Have America’s librarians become a vanishing species? My wife received her master’s degree from the Columbia University School of Library Science, yet today that school no longer exists—it expired around the same time that the Soviet Union did. Apparently, the demand for librarians has declined drastically in recent years. And even in my own home, the library that my wife and I lovingly assembled over the years is subject to scorn and ridicule. “If your library had existed in the days before computers,” my younger son recently informed me, “it might have been worth something. Now, it’s worthless.” Nice child.

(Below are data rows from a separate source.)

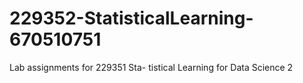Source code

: # 229352-StatisticalLearning-670510751
Lab assignments for 229351 Sta- tistical Learning for Data Science 2
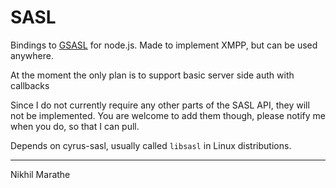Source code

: SASL
====

Bindings to [GSASL](http://www.gnu.org/software/gsasl/) for node.js.
Made to implement XMPP, but can be used anywhere.

At the moment the only plan is to support basic server side auth with callbacks

Since I do not currently require any other parts of the SASL API, they will not be implemented.
You are welcome to add them though, please notify me when you do, so that I can pull.

Depends on cyrus-sasl, usually called `libsasl` in Linux distributions.

----
Nikhil Marathe
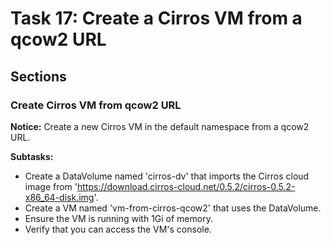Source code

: # Task 17: Create a Cirros VM from a qcow2 URL

## Sections

### Create Cirros VM from qcow2 URL

**Notice:** Create a new Cirros VM in the default namespace from a qcow2 URL.

**Subtasks:**
- Create a DataVolume named 'cirros-dv' that imports the Cirros cloud image from 'https://download.cirros-cloud.net/0.5.2/cirros-0.5.2-x86_64-disk.img'.
- Create a VM named 'vm-from-cirros-qcow2' that uses the DataVolume.
- Ensure the VM is running with 1Gi of memory.
- Verify that you can access the VM's console.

Well, I intend to prove the little wise guy wrong. All these past years, when equipping my personal library with such weighty tomes as Disraeli by Robert Blake, The Experience of Literatureby Lionel Trilling, and Sabbatai Sevi: The Mystical Messiah by Gershom S. Scholem, I’d say, “This is my retirement reading.” Now, all of a sudden, my retirement is upon me. It’s time I got to work.

Joe didn’t stay retired long—he took a job at the Heritage Foundation, which he enjoyed, and whose tribute to Joe is here. I don’t know how much of his library he had time to make his way through before his untimely death. But Joe lived a full (if unfortunately too short) life, and he lived a life very much worth living. We, his friends and admirers, join his beloved wife Janie, his sons Lewis and Phillip, and his family in mourning his passing.